Required action ::
Exactly and in full, give the records again.

Extracted data ::
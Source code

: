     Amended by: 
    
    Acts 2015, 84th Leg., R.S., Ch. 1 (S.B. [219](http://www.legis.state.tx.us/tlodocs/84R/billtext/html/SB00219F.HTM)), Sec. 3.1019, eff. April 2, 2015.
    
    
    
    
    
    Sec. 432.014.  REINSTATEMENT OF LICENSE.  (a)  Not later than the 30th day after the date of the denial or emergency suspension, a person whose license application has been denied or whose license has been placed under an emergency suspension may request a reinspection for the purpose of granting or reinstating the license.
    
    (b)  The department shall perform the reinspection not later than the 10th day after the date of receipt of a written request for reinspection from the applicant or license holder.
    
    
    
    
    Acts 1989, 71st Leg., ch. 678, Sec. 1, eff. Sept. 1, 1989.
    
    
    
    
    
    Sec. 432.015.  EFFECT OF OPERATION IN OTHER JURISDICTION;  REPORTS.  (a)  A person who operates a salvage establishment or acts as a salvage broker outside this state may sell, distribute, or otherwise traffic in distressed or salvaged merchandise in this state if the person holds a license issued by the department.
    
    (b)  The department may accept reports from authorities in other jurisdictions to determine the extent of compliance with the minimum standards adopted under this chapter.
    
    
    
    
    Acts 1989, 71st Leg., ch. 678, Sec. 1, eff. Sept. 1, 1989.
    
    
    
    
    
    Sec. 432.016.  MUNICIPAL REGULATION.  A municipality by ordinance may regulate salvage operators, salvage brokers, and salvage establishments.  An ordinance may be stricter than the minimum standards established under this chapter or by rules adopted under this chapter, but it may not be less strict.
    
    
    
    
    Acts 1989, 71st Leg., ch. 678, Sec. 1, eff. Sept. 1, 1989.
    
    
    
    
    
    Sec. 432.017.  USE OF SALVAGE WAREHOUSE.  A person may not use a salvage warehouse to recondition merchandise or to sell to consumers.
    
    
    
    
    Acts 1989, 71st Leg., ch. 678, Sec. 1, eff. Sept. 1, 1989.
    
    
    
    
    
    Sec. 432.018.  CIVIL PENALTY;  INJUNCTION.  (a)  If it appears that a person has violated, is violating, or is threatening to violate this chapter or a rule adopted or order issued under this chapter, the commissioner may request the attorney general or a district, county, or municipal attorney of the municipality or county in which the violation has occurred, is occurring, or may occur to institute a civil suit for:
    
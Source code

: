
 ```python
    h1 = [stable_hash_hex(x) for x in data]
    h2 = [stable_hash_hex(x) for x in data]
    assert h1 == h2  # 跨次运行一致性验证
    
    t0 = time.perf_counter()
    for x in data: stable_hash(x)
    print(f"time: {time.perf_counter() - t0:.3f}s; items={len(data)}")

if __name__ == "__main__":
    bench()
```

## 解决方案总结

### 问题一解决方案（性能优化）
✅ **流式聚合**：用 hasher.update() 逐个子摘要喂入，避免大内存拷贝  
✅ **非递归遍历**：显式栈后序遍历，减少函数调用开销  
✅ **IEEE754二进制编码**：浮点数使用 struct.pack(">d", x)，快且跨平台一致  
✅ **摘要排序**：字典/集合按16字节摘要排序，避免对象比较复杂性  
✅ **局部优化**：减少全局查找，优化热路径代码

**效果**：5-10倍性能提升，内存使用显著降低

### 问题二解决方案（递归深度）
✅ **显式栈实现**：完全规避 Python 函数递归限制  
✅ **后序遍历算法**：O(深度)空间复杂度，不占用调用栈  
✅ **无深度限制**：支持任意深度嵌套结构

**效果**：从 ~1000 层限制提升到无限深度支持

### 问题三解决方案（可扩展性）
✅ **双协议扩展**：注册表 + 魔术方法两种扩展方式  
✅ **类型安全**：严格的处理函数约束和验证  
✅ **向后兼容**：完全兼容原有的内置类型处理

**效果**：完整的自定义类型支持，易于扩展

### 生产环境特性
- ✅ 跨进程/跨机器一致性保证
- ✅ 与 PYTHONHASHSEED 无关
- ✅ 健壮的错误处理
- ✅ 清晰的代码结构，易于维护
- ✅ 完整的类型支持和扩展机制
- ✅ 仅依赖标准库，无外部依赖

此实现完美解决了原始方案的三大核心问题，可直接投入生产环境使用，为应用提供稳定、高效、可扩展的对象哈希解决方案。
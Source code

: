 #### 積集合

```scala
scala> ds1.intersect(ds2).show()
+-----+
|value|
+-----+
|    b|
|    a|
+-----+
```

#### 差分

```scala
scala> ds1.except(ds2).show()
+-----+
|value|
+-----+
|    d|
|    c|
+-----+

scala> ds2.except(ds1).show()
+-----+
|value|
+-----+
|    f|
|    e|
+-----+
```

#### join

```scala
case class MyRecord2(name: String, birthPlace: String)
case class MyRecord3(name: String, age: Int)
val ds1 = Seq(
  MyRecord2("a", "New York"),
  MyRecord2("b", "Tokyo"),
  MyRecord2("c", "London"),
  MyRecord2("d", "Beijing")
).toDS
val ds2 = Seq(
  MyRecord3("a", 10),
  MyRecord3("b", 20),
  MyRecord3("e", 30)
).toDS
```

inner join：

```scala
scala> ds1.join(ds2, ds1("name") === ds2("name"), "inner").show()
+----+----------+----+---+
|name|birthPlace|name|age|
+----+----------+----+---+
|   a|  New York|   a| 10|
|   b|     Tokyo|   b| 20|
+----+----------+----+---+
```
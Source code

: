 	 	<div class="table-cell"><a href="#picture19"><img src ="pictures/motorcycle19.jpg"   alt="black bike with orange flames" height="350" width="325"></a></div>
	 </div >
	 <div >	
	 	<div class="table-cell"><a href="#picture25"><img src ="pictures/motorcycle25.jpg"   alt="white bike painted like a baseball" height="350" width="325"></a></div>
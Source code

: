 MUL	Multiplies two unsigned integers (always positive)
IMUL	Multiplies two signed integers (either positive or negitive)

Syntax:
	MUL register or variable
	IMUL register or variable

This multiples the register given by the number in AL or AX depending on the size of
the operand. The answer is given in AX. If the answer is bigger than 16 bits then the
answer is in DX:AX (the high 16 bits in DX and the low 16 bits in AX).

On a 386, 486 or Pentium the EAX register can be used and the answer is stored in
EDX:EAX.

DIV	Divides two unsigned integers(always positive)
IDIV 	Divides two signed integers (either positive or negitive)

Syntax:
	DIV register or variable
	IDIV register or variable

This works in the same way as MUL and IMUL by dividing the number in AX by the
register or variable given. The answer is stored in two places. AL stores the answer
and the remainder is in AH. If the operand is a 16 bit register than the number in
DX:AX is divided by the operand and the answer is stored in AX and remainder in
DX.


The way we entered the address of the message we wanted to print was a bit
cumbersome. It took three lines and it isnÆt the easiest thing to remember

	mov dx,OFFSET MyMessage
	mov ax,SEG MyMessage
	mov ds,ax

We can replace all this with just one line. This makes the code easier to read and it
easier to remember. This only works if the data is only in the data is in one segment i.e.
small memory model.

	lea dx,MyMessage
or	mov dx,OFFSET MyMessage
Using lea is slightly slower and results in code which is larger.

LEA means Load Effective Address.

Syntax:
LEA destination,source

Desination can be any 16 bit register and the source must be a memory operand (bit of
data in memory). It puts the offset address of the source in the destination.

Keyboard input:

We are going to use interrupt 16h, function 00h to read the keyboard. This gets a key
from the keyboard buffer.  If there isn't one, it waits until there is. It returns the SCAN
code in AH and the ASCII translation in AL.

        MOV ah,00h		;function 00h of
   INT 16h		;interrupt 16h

Written response ::
Source code

:     Amended by: 
    
    Acts 2015, 84th Leg., R.S., Ch. 1 (S.B. [219](http://www.legis.state.tx.us/tlodocs/84R/billtext/html/SB00219F.HTM)), Sec. 3.1019, eff. April 2, 2015.
    
    
    
    
    
    Sec. 432.014.  REINSTATEMENT OF LICENSE.  (a)  Not later than the 30th day after the date of the denial or emergency suspension, a person whose license application has been denied or whose license has been placed under an emergency suspension may request a reinspection for the purpose of granting or reinstating the license.
    
    (b)  The department shall perform the reinspection not later than the 10th day after the date of receipt of a written request for reinspection from the applicant or license holder.
    
    
    
    
    Acts 1989, 71st Leg., ch. 678, Sec. 1, eff. Sept. 1, 1989.
    
    
    
    
    
    Sec. 432.015.  EFFECT OF OPERATION IN OTHER JURISDICTION;  REPORTS.  (a)  A person who operates a salvage establishment or acts as a salvage broker outside this state may sell, distribute, or otherwise traffic in distressed or salvaged merchandise in this state if the person holds a license issued by the department.
    
    (b)  The department may accept reports from authorities in other jurisdictions to determine the extent of compliance with the minimum standards adopted under this chapter.
    
    
    
    
    Acts 1989, 71st Leg., ch. 678, Sec. 1, eff. Sept. 1, 1989.
    
    
    
    
    
    Sec. 432.016.  MUNICIPAL REGULATION.  A municipality by ordinance may regulate salvage operators, salvage brokers, and salvage establishments.  An ordinance may be stricter than the minimum standards established under this chapter or by rules adopted under this chapter, but it may not be less strict.
    
    
    
    
    Acts 1989, 71st Leg., ch. 678, Sec. 1, eff. Sept. 1, 1989.
    
    
    
    
    
    Sec. 432.017.  USE OF SALVAGE WAREHOUSE.  A person may not use a salvage warehouse to recondition merchandise or to sell to consumers.
    
    
    
    
    Acts 1989, 71st Leg., ch. 678, Sec. 1, eff. Sept. 1, 1989.
    
    
    
    
    
    Sec. 432.018.  CIVIL PENALTY;  INJUNCTION.  (a)  If it appears that a person has violated, is violating, or is threatening to violate this chapter or a rule adopted or order issued under this chapter, the commissioner may request the attorney general or a district, county, or municipal attorney of the municipality or county in which the violation has occurred, is occurring, or may occur to institute a civil suit for:
    
Source code

:
 ```python
    h1 = [stable_hash_hex(x) for x in data]
    h2 = [stable_hash_hex(x) for x in data]
    assert h1 == h2  # 跨次运行一致性验证
    
    t0 = time.perf_counter()
    for x in data: stable_hash(x)
    print(f"time: {time.perf_counter() - t0:.3f}s; items={len(data)}")

if __name__ == "__main__":
    bench()
```

## 解决方案总结

### 问题一解决方案（性能优化）
✅ **流式聚合**：用 hasher.update() 逐个子摘要喂入，避免大内存拷贝  
✅ **非递归遍历**：显式栈后序遍历，减少函数调用开销  
✅ **IEEE754二进制编码**：浮点数使用 struct.pack(">d", x)，快且跨平台一致  
✅ **摘要排序**：字典/集合按16字节摘要排序，避免对象比较复杂性  
✅ **局部优化**：减少全局查找，优化热路径代码

**效果**：5-10倍性能提升，内存使用显著降低

### 问题二解决方案（递归深度）
✅ **显式栈实现**：完全规避 Python 函数递归限制  
✅ **后序遍历算法**：O(深度)空间复杂度，不占用调用栈  
✅ **无深度限制**：支持任意深度嵌套结构

**效果**：从 ~1000 层限制提升到无限深度支持

### 问题三解决方案（可扩展性）
✅ **双协议扩展**：注册表 + 魔术方法两种扩展方式  
✅ **类型安全**：严格的处理函数约束和验证  
✅ **向后兼容**：完全兼容原有的内置类型处理

**效果**：完整的自定义类型支持，易于扩展

### 生产环境特性
- ✅ 跨进程/跨机器一致性保证
- ✅ 与 PYTHONHASHSEED 无关
- ✅ 健壮的错误处理
- ✅ 清晰的代码结构，易于维护
- ✅ 完整的类型支持和扩展机制
- ✅ 仅依赖标准库，无外部依赖

此实现完美解决了原始方案的三大核心问题，可直接投入生产环境使用，为应用提供稳定、高效、可扩展的对象哈希解决方案。
Source code

: #### 積集合

```scala
scala> ds1.intersect(ds2).show()
+-----+
|value|
+-----+
|    b|
|    a|
+-----+
```

#### 差分

```scala
scala> ds1.except(ds2).show()
+-----+
|value|
+-----+
|    d|
|    c|
+-----+

scala> ds2.except(ds1).show()
+-----+
|value|
+-----+
|    f|
|    e|
+-----+
```

#### join

```scala
case class MyRecord2(name: String, birthPlace: String)
case class MyRecord3(name: String, age: Int)
val ds1 = Seq(
  MyRecord2("a", "New York"),
  MyRecord2("b", "Tokyo"),
  MyRecord2("c", "London"),
  MyRecord2("d", "Beijing")
).toDS
val ds2 = Seq(
  MyRecord3("a", 10),
  MyRecord3("b", 20),
  MyRecord3("e", 30)
).toDS
```

inner join：

```scala
scala> ds1.join(ds2, ds1("name") === ds2("name"), "inner").show()
+----+----------+----+---+
|name|birthPlace|name|age|
+----+----------+----+---+
|   a|  New York|   a| 10|
|   b|     Tokyo|   b| 20|
+----+----------+----+---+
```
Source code

: 	 	<div class="table-cell"><a href="#picture19"><img src ="pictures/motorcycle19.jpg"   alt="black bike with orange flames" height="350" width="325"></a></div>
	 </div >
	 <div >	
	 	<div class="table-cell"><a href="#picture25"><img src ="pictures/motorcycle25.jpg"   alt="white bike painted like a baseball" height="350" width="325"></a></div>
Source code

: MUL	Multiplies two unsigned integers (always positive)
IMUL	Multiplies two signed integers (either positive or negitive)

Syntax:
	MUL register or variable
	IMUL register or variable

This multiples the register given by the number in AL or AX depending on the size of
the operand. The answer is given in AX. If the answer is bigger than 16 bits then the
answer is in DX:AX (the high 16 bits in DX and the low 16 bits in AX).

On a 386, 486 or Pentium the EAX register can be used and the answer is stored in
EDX:EAX.

DIV	Divides two unsigned integers(always positive)
IDIV 	Divides two signed integers (either positive or negitive)

Syntax:
	DIV register or variable
	IDIV register or variable

This works in the same way as MUL and IMUL by dividing the number in AX by the
register or variable given. The answer is stored in two places. AL stores the answer
and the remainder is in AH. If the operand is a 16 bit register than the number in
DX:AX is divided by the operand and the answer is stored in AX and remainder in
DX.


The way we entered the address of the message we wanted to print was a bit
cumbersome. It took three lines and it isnÆt the easiest thing to remember

	mov dx,OFFSET MyMessage
	mov ax,SEG MyMessage
	mov ds,ax

We can replace all this with just one line. This makes the code easier to read and it
easier to remember. This only works if the data is only in the data is in one segment i.e.
small memory model.

	lea dx,MyMessage
or	mov dx,OFFSET MyMessage
Using lea is slightly slower and results in code which is larger.

LEA means Load Effective Address.

Syntax:
LEA destination,source

Desination can be any 16 bit register and the source must be a memory operand (bit of
data in memory). It puts the offset address of the source in the destination.

Keyboard input:

We are going to use interrupt 16h, function 00h to read the keyboard. This gets a key
from the keyboard buffer.  If there isn't one, it waits until there is. It returns the SCAN
code in AH and the ASCII translation in AL.

        MOV ah,00h		;function 00h of
   INT 16h		;interrupt 16h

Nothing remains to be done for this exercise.